Quand on pratique une discipline pendant longtemps, peut arriver un moment où on se sent moins en forme, moins efficace. Le réflexe peut être d’augmenter encore plus notre volume d’entraînement pour compenser, avec l’idée que plus on en fait, plus on sera au top. Et puis il y a toujours une échéance, un match à l’approche, on ne peut pas se permettre de faire une pause, il y a l’équipe qui compte sur nous, sans oublier que c’est un peu devenu notre shoot d’endorphine ce sport, alors ça peut être dur de s’en passer, bref le cercle vicieux s’enclenche.

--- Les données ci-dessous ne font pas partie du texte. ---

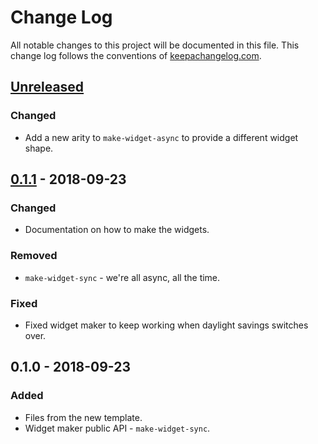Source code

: # Change Log
All notable changes to this project will be documented in this file. This change log follows the conventions of [keepachangelog.com](http://keepachangelog.com/).

## [Unreleased]
### Changed
- Add a new arity to `make-widget-async` to provide a different widget shape.

## [0.1.1] - 2018-09-23
### Changed
- Documentation on how to make the widgets.

### Removed
- `make-widget-sync` - we're all async, all the time.

### Fixed
- Fixed widget maker to keep working when daylight savings switches over.

## 0.1.0 - 2018-09-23
### Added
- Files from the new template.
- Widget maker public API - `make-widget-sync`.

[Unreleased]: https://github.com/your-name/reframe-forms/compare/0.1.1...HEAD
[0.1.1]: https://github.com/your-name/reframe-forms/compare/0.1.0...0.1.1
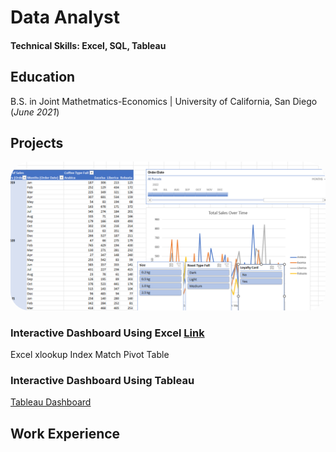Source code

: # Data Analyst
#### Technical Skills: Excel, SQL, Tableau

## Education
  B.S. in Joint Mathetmatics-Economics | University of California, San Diego (_June 2021_)

## Projects
<img src="/images/thumbnail.png" alt="Thumbnail" style="border-radius: 30px;" width="600">

### Interactive Dashboard Using Excel [Link](project1.html) <br>

<span class="highlight-blue-rounded">Excel</span>
<span class="highlight-green-rounded">xlookup</span>
<span class="highlight-green-rounded">Index Match</span>
<span class="highlight-green-rounded">Pivot Table</span>


### Interactive Dashboard Using Tableau <br>
[Tableau Dashboard](project2.html)

## Work Experience


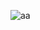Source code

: ![aa](https://user-images.githubusercontent.com/105197487/202064528-3b40e01d-d084-4ab2-b8d1-55b1bb480bd5.PNG)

On va commencer à faire des contre-performances malgré tout. Perdre du plaisir, se sentir irrité, anxieux plus que de raison à l’approche d’un match par exemple. Ce sont des signes de surentraînement. En cause, un déséquilibre entre training et récupération, tout simplement. Il va y avoir des répercussions mentales et physiques.
Si on est raisonnable et qu’on s’arrête, quelques semaines pourront suffire et permettre à notre corps de se reposer et de relancer la machine, d’où l’importance des breaks de fin de saison.

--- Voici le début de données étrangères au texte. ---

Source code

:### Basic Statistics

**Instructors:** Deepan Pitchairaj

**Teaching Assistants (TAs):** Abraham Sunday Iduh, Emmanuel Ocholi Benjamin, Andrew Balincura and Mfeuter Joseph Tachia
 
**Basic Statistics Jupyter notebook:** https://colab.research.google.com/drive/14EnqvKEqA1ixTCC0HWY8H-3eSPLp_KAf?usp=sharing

Si on persiste, ça se solde souvent par une blessure suffisamment grave pour nous contraindre à s’arrêter !
Je n’ai pas eu cette chance, c’est drôle à dire, mais j’aurais préféré, ça aurait été plus facile à gérer je crois psychologiquement. Et j’aurais eu l’impression d’avoir une raison visible plus facile à expliquer quand on me demande mais tu ne joues plus ? Non, moi j’aime faire les choses en grand :D et je suis allée jusqu’au Burn out. De ne pas avoir fait de pause dans mes efforts en sept ans de derby, d’avoir enchainé les saisons de derby puis mon job de monitrice de surf, les objectifs d’équipe et perso, les challenges sportifs, d’avoir poussé toujours plus loin et plus fort, j’ai été mise au tapis !
Bon je vous passe les détails du burn out, on en entend suffisamment parler au quotidien, mais j’ai été contrainte de rentrer en France car dans un état d’extrême fatigue et d’anxiété généralisées.

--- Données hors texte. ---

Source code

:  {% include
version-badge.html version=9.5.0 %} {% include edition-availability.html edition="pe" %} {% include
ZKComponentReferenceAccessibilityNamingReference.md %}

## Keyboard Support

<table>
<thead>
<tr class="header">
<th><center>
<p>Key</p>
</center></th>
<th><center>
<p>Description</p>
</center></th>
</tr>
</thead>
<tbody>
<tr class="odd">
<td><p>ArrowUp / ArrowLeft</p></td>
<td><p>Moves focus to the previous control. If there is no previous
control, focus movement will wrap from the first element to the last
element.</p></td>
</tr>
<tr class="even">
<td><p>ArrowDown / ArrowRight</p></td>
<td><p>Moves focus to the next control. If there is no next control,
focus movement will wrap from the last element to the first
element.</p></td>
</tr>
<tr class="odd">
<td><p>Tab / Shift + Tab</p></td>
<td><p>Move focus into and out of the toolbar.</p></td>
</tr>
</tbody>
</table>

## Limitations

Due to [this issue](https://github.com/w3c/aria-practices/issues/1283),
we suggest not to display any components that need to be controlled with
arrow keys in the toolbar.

J’y ai laissé mon envie de jouer et la force de m’entraîner. Quand on est conduit depuis des années par une passion et qu’elle nous devient sournoisement insupportable, je peux vous assurer qu’il y a de quoi être déboussolée. Et on n’accepte pas facilement. J’ai résisté encore un peu, J’ai retrouvé l’équipe de Caen en janvier, j’ai commencé à les coacher, à m’entraîner en dilettante, en tant que bloqueuse avec les filles, à me dire encore que c’était possible de retrouver l’envie, peut être en changeant de poste. J’ai benché Caen sur la première étape du championnat, j’ai fait la seconde étape du championnat de France en tant que bloqueuse. J’étais comme là sans être là. J’ai retrouvé pas mal de mes copines de l’équipe de France et à la question « alors Dédé tu postules de nouveau pour la team France ? » j’étais désemparée, entre l’envie de répondre « oui bien sûr » car comment pourrais-je mettre une croix là-dessus ? Et ben non en fait ça ne se voit pas là mais je me suis pétée les jambes, les bras, la tête et le cœur en même temps.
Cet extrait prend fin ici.